- [SOURCE MATERIAL]
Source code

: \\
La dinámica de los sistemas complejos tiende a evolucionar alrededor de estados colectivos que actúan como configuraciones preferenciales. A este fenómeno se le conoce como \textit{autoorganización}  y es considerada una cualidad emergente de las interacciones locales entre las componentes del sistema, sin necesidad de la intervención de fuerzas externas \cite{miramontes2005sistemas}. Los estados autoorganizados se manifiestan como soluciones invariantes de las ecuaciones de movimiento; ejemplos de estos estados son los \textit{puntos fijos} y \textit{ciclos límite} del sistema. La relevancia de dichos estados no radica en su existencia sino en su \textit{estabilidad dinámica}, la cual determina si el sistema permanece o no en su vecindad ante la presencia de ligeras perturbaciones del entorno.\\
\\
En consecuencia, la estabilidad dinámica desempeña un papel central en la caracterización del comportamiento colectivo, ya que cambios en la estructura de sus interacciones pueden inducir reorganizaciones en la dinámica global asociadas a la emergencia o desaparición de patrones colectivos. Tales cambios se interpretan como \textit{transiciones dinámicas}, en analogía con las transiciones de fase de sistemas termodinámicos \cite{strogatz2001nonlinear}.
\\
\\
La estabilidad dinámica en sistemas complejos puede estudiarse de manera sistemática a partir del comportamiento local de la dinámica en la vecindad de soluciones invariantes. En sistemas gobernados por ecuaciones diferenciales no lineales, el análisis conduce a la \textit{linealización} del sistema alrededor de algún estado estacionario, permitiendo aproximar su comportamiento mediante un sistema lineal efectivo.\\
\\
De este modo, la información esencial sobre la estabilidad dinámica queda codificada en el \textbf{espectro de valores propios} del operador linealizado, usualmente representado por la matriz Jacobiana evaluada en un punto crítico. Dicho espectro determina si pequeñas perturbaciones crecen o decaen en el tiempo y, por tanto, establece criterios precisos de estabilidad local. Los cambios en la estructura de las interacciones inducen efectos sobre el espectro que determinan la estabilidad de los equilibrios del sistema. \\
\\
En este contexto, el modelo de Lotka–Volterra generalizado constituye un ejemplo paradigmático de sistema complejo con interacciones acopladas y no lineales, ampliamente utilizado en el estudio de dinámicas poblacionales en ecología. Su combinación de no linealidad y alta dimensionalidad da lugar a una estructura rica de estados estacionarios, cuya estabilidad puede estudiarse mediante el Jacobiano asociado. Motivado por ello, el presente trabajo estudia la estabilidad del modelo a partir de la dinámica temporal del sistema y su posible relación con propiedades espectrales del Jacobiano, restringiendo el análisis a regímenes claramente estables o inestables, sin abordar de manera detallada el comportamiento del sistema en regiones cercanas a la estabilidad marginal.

- [TASK ITEM]
Your task is to count the lines in the material containing the word "ecuaciones" and to state only that number.

- [ANSWER TO THE EXERCISE]
2